Alekos Hofstetter


Bilderstrom des Kaputten

„ Aus den Nervenbahnen der "medialen Verbreiung": Alekos Hofstetter erforscht das Verhältnis von schrumpfenden Informationen und wachsender Zerstörung in Bildern (...) Mit Zerstörung und dem Ruinösen beschäftigt sich Alekos Hofstetter seit Jahren obsessiv: Die Bilderserie "Urban Decline", die sich in der jetzt erschienenen Monografie "Cash & Copy" findet, zeigt Hochhäuser, Kaufhäuser, Einfamilienhäuser und Brücken - stürzend, abgewrackt, in Trümmern. In giftigen Gouache-Farben und scharfen Konturen aufs Papier gebracht, stellt sie zerfetzte Stahlträger, grotesk verdrehte Fensterrahmen, Kabelsalate und Holzlattenhaufen zu einem repetitiven Bilderstrom zusammen. Auf den zweiten Blick erinnert man sich vielleicht: an die zerstörte US-Botschaft von Daressalam nach dem Al-Qaida-Anschlag 1998, an Kobe nach dem Erdbeben, sächsische Dörfer nach dem Elbe-Hochwasser 2002. Als Vorlage für seine Verfallsstills benutzt Alekos Hofstetter Zeitungs- und TV-Nachrichtenbilder.

Aber es geht dem 1967 in Bonn geborenen und jetzt in Berlin arbeitenden Künstler kaum um konkrete Wiedererkennbarkeit oder Kommentierung à la "Der Globalkapitalismus triggert Terror, Katastrophen und die Schrumpfung der Städte". Vielmehr beschäftigt er sich mit der "medialen Verbreiung" und Fragen wie: Lässt sich der fehlende Kontext eines medialen Bildes in einer künstlerischen Kopie deutlich machen? Kann man den mangelnden Informationsgehalt des Bildes so weit in den Ästhetizismus steigern, dass das Monströse als einziger Inhalt von Nachrichtenbildern deutlich wird? Im Bilderzyklus "Cash Flow" stellt Hofstetter dann auch die ikonografischen Eckpfeiler der globalen Kapitalströme zusammen: Zwischen Pop-Art und Manga reihen sich Porträts von Weltbank-, EZB- und US-Präsidenten an Adaptionen von Andreas Gurskys Börsenfotos. (...)“ KIRSTEN RIESSELMANN, taz Berlin lokal vom 24.5.2006, S. 27, 114 Z. (Kommentar)
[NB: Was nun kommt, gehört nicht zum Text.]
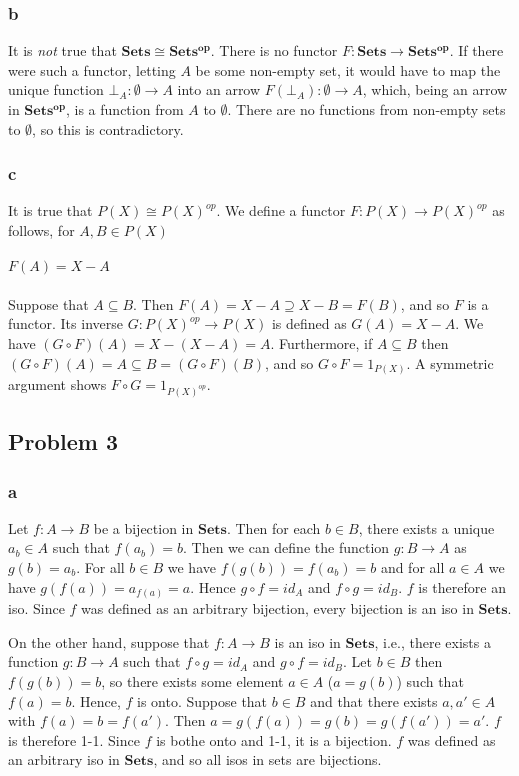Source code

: \documentclass{article}
\newcommand{\mbf}{\mathbf}
\begin{document}
\subsubsection{b} It is \emph{not} true that $\mbf{Sets} \cong \mbf{Sets^{op}}$.
There is no functor $F : \mbf{Sets} \to \mbf{Sets^{op}}$. If there were such a functor,
letting $A$ be some non-empty set, it would have to map the unique function 
$\bot_A : \emptyset \to A$ into an arrow $F(\bot_A) : \emptyset \to A$, which, being an arrow in $\mbf{Sets^{op}}$,
is a function from $A$ to $\emptyset$. There are no functions from non-empty sets to $\emptyset$, so this is contradictory.

\subsubsection{c} It is true that $P(X) \cong P(X)^{op}$. We define a functor $F : P(X) \to P(X)^{op}$ as follows, for
$A,B \in P(X)$\\~\\
$F(A) = X-A$\\~\\
Suppose that $A \subseteq B$. Then $F(A) = X-A \supseteq X-B = F(B)$, and so $F$ is a functor.
Its inverse $G : P(X)^{op} \to P(X)$ is defined as $G(A) = X - A$.
We have $(G \circ F)(A) = X - (X - A) = A$.
Furthermore, if $A \subseteq B$ then $(G \circ F)(A) = A \subseteq B = (G \circ F)(B)$,
and so $G \circ F = 1_{P(X)}$. A symmetric argument shows $F \circ G = 1_{P(X)^{op}}$.

\subsection{Problem 3}

\subsubsection{a}

Let $f : A \to B$ be a bijection in $\mbf{Sets}$. Then for each $b \in B$, there exists a unique
$a_b \in A$ such that $f(a_b) = b$. Then we can define the function $g : B \to A$ as $g(b) = a_b$.
For all $b \in B$ we have $f(g(b)) = f(a_b) = b$ and for all $a \in A$ we have $g(f(a)) = a_{f(a)} = a$. 
Hence $g \circ f = id_A$ and $f \circ g = id_B$. $f$ is therefore an iso. Since $f$ was defined
as an arbitrary bijection, every bijection is an iso in $\mbf{Sets}$.

On the other hand, suppose that $f : A \to B$ is an iso in $\mbf{Sets}$, i.e., there exists a function 
$g : B \to A$ such that $f \circ g = id_A$ and $g \circ f = id_B$. Let $b \in B$ then $f(g(b)) = b$,
so there exists some element $a \in A$ ($a = g(b)$) such that $f(a) = b$. Hence, $f$ is onto.
Suppose that $b \in B$ and that there exists $a,a' \in A$ with $f(a) = b = f(a')$.
Then $a = g(f(a)) = g(b) = g(f(a')) = a'$. $f$ is therefore 1-1. Since $f$ is bothe
onto and 1-1, it is a bijection. $f$ was defined as an arbitrary iso in $\mbf{Sets}$, and so
all isos in sets are bijections.
\end{document}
Die Gemälde und Zeichnungen

des Berliner Malers Alekos Hofstetter zeigen uns die Wirkungsweise einer „Produktionsmaschinerie des Realen“, welche immerfort und immer schneller neue Wirklichkeiten schafft und sie auch nach immer kürzerer Zeit wieder veralten lässt. Hofstetters Werk zeitgenössischer Malerei nutzt auch vorgefundenes Medienmaterial. Der Künstler unterzieht seine Bildvorlagen einer aufwendigen Demontage zugunsten einer einzigen vereinheitlichten, synthetischen und universalen Realität. Er arbeitet mit Versatzstücken aus der Welt der Comics, der Philosophie, der Architektur oder der internationalen Finanzmärkte.